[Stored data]
━━━━━━━━━━━━━━━━
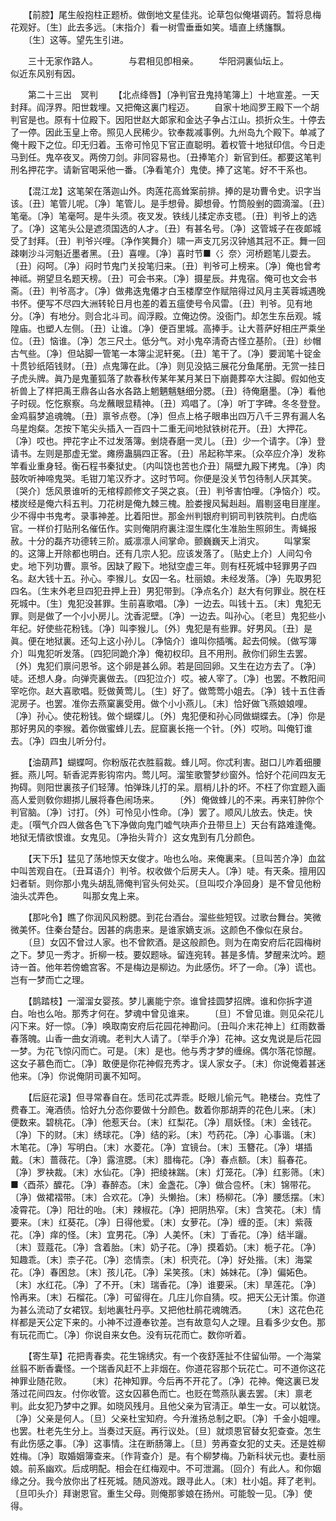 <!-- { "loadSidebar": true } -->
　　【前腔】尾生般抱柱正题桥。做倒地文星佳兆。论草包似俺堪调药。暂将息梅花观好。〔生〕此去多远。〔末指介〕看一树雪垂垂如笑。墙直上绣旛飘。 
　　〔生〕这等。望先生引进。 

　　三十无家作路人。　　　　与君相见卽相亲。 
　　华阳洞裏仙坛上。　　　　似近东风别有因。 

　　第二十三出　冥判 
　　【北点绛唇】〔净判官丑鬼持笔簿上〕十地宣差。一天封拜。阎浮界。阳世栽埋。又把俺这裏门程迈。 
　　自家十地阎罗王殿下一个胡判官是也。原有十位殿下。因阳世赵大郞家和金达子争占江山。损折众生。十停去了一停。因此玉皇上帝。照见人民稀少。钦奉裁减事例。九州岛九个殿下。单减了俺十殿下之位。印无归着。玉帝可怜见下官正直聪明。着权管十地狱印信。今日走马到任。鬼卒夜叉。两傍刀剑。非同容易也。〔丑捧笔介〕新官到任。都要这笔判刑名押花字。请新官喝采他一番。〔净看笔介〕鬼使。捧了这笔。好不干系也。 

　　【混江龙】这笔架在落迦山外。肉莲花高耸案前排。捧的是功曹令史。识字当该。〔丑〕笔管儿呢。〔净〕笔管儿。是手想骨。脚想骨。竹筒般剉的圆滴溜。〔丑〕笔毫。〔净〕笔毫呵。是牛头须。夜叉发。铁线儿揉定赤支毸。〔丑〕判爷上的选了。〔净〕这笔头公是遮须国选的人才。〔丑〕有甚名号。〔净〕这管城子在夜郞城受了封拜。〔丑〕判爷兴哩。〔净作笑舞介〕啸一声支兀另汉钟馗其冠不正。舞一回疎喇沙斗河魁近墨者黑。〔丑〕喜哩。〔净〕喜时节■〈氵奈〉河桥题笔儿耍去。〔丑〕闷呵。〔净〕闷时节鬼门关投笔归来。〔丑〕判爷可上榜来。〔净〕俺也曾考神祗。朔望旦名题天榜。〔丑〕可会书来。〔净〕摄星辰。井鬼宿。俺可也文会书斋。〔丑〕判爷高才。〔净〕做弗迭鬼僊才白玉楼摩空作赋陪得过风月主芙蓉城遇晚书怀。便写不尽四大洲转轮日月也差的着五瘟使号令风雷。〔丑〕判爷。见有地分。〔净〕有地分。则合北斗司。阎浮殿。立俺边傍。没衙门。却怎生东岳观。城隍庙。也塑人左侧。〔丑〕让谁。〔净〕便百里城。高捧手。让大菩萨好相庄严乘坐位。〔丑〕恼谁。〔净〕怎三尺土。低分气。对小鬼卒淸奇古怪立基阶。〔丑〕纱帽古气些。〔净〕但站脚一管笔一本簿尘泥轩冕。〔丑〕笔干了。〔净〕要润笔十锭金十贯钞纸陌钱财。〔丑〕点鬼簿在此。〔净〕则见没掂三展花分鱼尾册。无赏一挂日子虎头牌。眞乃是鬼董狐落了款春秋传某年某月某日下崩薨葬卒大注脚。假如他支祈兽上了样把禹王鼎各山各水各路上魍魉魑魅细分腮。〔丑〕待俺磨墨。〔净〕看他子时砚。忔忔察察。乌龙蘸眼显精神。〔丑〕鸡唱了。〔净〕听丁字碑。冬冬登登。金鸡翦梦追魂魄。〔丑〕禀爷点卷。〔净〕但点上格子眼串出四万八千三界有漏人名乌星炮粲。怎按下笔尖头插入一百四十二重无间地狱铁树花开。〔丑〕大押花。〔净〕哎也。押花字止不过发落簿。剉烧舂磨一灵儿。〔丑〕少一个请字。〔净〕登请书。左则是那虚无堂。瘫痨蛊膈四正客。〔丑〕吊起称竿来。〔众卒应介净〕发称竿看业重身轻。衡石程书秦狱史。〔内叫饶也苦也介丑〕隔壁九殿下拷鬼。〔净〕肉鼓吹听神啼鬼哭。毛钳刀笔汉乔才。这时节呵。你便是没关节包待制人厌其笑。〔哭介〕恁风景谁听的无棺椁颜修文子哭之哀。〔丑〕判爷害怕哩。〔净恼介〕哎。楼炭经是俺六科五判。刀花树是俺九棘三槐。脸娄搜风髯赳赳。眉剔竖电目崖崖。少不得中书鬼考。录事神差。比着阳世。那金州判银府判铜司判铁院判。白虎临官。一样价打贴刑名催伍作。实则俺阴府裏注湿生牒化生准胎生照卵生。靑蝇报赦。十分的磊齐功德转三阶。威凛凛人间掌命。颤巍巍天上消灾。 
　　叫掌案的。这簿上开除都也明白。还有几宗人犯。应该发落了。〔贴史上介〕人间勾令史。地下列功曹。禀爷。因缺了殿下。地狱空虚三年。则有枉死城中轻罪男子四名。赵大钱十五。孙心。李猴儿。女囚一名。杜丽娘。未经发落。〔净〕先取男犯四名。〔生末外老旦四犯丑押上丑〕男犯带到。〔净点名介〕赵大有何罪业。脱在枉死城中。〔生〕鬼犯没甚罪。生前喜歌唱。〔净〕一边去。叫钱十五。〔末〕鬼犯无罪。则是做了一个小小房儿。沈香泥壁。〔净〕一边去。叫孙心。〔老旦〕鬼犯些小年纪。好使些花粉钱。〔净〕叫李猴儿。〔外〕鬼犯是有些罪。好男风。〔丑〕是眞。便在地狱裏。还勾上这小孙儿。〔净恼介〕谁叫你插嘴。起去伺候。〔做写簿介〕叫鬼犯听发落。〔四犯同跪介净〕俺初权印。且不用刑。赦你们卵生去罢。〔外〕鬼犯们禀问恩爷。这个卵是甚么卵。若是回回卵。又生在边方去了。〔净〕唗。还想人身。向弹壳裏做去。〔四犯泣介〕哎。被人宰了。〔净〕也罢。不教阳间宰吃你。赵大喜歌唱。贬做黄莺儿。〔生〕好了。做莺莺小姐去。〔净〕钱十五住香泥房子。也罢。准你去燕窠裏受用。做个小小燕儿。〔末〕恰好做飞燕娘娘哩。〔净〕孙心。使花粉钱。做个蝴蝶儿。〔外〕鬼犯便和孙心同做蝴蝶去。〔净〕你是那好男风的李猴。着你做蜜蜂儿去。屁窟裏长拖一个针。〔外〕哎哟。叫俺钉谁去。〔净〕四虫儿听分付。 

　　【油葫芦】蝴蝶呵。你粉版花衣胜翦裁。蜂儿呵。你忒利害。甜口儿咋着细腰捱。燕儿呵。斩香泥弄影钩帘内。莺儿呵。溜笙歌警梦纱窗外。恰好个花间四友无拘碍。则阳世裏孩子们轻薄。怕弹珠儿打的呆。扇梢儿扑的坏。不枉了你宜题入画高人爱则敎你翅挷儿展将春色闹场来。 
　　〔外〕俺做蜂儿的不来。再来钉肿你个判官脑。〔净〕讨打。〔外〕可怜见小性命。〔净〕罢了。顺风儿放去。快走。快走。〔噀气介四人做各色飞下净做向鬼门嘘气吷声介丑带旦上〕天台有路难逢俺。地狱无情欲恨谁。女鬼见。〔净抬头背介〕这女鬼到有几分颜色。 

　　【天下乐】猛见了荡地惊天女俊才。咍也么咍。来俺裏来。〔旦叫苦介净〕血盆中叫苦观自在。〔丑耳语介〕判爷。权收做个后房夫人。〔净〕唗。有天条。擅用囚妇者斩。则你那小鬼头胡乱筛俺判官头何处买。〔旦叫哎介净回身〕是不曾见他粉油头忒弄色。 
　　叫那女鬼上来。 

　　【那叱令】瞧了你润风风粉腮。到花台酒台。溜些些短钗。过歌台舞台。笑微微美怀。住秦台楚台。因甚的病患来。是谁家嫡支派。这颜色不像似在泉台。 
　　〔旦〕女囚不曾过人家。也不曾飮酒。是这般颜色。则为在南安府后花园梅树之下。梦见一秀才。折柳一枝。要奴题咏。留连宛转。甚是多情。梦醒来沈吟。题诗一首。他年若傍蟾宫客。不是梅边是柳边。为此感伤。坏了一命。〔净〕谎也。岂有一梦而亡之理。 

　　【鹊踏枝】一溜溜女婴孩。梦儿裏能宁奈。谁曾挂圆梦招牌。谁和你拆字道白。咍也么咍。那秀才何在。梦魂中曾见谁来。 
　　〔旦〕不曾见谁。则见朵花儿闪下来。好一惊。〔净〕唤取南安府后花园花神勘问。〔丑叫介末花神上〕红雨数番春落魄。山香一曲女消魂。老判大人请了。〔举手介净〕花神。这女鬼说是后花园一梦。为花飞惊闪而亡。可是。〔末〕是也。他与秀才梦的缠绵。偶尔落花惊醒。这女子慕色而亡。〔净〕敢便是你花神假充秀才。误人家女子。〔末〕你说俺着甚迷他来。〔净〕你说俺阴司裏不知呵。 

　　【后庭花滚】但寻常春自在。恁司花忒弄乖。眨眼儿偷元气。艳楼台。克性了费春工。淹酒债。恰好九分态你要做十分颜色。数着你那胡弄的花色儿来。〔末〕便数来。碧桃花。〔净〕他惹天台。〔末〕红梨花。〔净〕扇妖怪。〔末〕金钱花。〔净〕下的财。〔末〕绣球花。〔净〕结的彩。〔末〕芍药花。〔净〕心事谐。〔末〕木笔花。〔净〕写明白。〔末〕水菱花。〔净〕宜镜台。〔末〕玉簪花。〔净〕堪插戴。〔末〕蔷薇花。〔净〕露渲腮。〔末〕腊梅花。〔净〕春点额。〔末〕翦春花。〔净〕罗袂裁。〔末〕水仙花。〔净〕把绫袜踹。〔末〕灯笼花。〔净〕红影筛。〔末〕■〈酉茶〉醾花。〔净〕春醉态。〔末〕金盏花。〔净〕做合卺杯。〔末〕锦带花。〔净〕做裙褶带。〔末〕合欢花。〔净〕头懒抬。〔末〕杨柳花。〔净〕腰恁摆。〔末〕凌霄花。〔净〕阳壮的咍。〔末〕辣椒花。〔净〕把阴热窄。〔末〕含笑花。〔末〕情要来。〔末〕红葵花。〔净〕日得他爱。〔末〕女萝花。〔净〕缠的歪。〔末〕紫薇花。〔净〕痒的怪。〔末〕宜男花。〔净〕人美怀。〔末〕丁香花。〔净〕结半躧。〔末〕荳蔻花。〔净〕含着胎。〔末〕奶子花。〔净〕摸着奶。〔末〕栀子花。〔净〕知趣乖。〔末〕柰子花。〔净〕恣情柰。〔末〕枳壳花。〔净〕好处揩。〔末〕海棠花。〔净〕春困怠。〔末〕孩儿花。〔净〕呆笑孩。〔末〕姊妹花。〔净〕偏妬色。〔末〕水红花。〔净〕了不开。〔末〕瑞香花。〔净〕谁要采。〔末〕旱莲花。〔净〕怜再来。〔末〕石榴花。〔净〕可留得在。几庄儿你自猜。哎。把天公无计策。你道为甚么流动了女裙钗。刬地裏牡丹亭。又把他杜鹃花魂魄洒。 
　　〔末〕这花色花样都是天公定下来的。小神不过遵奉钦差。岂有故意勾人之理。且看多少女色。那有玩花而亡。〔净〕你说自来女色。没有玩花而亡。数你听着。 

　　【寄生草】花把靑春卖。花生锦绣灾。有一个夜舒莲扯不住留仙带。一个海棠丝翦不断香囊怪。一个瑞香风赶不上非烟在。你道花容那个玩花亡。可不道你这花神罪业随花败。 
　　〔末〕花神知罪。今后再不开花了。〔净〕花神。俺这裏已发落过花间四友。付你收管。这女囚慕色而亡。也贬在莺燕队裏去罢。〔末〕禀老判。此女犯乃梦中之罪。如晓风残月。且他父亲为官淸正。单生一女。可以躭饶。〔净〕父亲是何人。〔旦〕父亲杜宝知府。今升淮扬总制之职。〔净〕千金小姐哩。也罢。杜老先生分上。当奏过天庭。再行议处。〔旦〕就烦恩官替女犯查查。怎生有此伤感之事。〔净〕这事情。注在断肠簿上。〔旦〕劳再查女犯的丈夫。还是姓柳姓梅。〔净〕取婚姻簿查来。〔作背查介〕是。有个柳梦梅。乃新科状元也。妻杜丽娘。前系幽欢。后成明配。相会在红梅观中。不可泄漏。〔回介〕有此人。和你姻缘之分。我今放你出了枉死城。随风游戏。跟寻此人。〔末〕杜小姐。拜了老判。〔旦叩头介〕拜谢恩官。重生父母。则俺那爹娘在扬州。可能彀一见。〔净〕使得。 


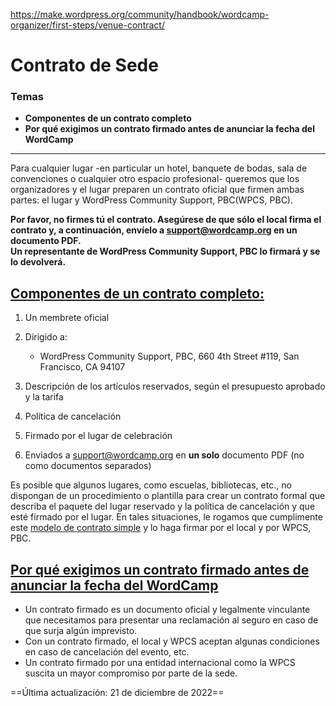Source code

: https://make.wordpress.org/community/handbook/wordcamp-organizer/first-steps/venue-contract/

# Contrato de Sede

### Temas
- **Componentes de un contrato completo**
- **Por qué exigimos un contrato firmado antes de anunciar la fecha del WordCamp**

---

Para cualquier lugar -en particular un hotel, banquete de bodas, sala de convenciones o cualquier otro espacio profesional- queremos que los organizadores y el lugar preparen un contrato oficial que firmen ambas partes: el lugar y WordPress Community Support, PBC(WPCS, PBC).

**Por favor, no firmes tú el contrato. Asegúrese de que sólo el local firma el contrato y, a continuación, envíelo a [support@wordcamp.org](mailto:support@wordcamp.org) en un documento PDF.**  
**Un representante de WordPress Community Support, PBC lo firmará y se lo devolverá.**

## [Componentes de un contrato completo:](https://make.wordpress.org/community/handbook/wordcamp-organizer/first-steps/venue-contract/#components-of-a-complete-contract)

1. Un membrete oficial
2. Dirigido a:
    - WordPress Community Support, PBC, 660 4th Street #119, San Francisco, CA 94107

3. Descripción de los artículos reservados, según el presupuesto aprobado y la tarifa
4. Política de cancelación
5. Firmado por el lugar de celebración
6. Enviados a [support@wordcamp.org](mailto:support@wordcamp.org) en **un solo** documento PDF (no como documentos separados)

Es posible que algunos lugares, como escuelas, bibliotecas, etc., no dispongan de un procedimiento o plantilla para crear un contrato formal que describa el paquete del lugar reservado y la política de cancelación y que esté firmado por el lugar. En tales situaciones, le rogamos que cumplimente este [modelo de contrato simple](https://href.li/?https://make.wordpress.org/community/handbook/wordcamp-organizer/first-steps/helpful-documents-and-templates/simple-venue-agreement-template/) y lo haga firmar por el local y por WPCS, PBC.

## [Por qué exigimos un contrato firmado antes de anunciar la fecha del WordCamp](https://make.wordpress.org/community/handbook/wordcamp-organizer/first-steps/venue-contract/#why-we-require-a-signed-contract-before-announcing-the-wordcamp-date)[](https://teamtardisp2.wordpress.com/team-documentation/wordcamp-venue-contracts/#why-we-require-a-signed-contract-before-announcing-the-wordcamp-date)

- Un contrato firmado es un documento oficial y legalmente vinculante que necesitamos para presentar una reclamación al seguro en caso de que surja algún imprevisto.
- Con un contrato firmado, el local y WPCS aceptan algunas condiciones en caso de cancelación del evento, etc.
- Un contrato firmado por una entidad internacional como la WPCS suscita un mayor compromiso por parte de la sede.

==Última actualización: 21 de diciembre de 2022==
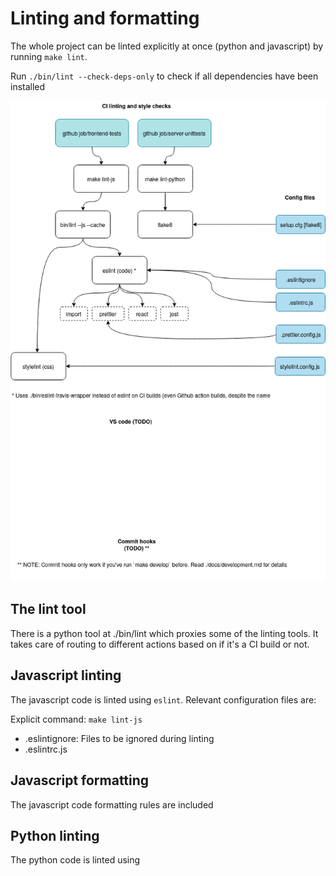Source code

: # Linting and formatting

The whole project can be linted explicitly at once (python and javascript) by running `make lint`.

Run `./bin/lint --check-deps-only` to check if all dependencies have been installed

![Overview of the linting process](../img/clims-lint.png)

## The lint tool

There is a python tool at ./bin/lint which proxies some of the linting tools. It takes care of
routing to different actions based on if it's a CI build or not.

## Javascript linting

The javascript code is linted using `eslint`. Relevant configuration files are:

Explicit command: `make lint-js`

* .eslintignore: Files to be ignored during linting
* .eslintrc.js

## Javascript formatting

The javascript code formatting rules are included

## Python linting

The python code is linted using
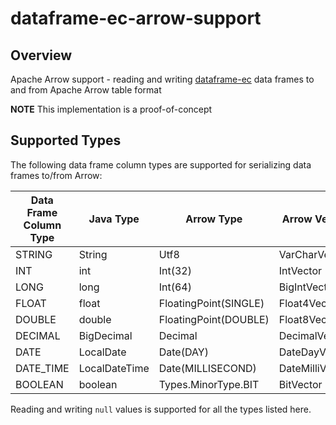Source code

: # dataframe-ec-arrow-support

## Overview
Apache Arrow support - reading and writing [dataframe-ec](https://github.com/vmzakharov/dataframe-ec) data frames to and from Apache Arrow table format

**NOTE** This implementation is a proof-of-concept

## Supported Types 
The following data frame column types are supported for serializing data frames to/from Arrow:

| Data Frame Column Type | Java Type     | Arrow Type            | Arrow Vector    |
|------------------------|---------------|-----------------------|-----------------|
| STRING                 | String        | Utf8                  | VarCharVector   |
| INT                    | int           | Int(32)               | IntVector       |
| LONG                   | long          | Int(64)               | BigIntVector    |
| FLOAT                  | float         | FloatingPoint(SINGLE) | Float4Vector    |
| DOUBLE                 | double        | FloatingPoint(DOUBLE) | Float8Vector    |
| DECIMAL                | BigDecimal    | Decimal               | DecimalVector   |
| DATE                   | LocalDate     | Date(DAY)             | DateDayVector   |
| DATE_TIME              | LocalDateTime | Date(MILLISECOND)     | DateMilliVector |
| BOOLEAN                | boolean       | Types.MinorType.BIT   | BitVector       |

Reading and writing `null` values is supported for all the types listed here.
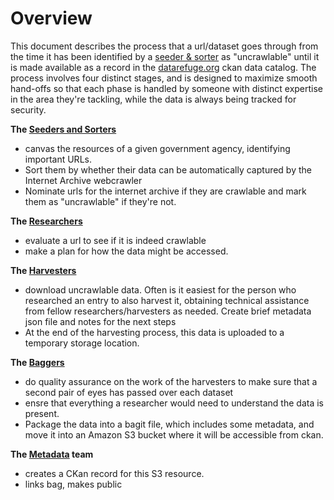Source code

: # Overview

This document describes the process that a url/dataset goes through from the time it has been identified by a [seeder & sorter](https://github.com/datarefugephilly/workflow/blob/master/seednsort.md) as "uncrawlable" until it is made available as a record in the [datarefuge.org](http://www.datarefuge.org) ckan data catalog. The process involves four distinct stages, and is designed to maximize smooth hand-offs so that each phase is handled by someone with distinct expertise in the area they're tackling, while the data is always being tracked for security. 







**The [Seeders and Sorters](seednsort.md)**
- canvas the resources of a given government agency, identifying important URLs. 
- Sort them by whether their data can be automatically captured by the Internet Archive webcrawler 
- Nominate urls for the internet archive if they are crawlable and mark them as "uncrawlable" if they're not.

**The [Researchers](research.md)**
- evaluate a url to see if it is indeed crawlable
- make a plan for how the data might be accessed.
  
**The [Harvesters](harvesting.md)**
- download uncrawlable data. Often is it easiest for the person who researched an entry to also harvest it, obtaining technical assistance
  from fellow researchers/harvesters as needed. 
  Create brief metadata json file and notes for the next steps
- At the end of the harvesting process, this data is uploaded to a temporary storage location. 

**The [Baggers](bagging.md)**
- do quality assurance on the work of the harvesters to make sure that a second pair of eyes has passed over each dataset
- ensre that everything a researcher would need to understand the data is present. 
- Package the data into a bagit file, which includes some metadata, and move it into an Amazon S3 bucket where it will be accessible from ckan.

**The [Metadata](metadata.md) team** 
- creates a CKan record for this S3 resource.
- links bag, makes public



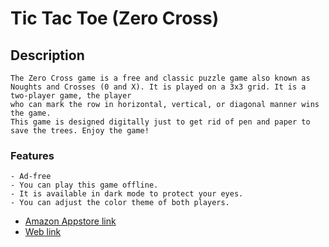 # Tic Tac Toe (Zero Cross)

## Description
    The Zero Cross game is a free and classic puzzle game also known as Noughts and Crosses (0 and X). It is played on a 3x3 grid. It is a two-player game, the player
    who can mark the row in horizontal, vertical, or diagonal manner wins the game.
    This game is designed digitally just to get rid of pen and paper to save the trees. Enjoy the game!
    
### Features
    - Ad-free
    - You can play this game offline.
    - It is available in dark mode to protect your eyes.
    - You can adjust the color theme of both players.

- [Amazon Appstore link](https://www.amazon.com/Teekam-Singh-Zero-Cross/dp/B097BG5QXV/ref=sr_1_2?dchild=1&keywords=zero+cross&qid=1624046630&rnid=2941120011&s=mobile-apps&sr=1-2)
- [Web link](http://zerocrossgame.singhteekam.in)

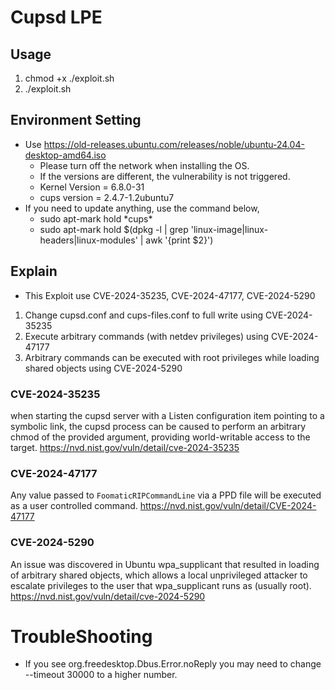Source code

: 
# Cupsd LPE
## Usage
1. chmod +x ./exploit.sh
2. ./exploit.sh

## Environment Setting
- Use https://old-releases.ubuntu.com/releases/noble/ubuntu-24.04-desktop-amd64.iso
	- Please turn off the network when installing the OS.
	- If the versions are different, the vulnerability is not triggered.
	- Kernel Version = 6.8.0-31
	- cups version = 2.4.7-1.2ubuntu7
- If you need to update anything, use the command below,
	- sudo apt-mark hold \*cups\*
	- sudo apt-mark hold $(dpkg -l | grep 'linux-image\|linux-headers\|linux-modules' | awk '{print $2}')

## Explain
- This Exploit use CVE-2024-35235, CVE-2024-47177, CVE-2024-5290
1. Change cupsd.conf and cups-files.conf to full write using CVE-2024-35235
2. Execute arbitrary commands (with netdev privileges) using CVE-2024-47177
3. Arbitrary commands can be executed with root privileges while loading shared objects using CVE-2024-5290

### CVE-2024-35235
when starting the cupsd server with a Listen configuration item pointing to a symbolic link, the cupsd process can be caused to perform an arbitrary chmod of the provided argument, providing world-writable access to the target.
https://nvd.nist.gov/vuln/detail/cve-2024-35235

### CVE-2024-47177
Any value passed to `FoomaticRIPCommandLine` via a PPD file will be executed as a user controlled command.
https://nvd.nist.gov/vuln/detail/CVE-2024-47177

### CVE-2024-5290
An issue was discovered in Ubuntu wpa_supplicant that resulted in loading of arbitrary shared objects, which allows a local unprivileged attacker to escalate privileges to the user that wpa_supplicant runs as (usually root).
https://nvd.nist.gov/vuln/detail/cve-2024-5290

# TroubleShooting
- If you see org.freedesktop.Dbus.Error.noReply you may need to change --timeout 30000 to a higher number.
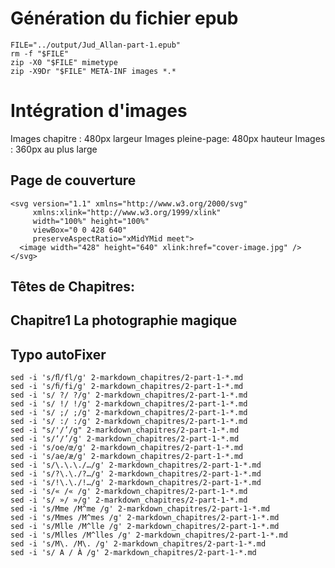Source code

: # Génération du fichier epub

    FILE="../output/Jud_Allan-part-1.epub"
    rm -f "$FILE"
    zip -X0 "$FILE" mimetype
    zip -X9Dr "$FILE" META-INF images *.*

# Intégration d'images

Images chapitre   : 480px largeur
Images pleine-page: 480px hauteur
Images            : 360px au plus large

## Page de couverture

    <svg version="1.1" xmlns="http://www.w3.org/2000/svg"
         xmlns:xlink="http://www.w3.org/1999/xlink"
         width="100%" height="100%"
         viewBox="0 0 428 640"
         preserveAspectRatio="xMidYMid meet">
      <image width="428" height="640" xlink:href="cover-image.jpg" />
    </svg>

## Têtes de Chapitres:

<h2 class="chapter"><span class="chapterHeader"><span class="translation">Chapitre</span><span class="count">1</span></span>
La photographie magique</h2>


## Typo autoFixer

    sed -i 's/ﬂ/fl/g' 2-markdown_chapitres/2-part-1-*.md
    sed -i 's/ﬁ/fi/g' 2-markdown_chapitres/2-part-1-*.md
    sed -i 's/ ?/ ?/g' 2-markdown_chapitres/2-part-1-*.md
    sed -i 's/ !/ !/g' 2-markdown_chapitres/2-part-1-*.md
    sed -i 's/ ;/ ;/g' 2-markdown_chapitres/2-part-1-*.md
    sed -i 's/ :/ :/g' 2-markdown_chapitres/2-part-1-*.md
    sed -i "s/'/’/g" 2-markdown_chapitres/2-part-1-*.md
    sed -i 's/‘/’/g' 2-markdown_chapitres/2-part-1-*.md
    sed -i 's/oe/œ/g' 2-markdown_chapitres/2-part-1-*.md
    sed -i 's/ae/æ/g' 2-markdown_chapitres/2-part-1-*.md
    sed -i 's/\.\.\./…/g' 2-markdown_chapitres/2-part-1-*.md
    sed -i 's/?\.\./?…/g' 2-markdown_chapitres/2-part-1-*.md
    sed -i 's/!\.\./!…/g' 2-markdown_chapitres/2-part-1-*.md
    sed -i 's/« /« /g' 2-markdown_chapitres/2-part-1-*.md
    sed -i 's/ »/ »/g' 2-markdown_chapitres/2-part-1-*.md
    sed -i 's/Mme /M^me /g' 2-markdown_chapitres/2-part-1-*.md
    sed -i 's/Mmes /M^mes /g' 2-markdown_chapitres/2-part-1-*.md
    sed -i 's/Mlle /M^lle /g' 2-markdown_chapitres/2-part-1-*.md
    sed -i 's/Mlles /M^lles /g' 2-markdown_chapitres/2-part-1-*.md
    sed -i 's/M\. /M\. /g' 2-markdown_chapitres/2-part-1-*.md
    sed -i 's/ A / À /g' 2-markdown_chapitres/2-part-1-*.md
━━━━━━━━━━━━━━━━
Tally every line of the entries that contains the word "user", and respond with that number only.

* [Output of the task]: 2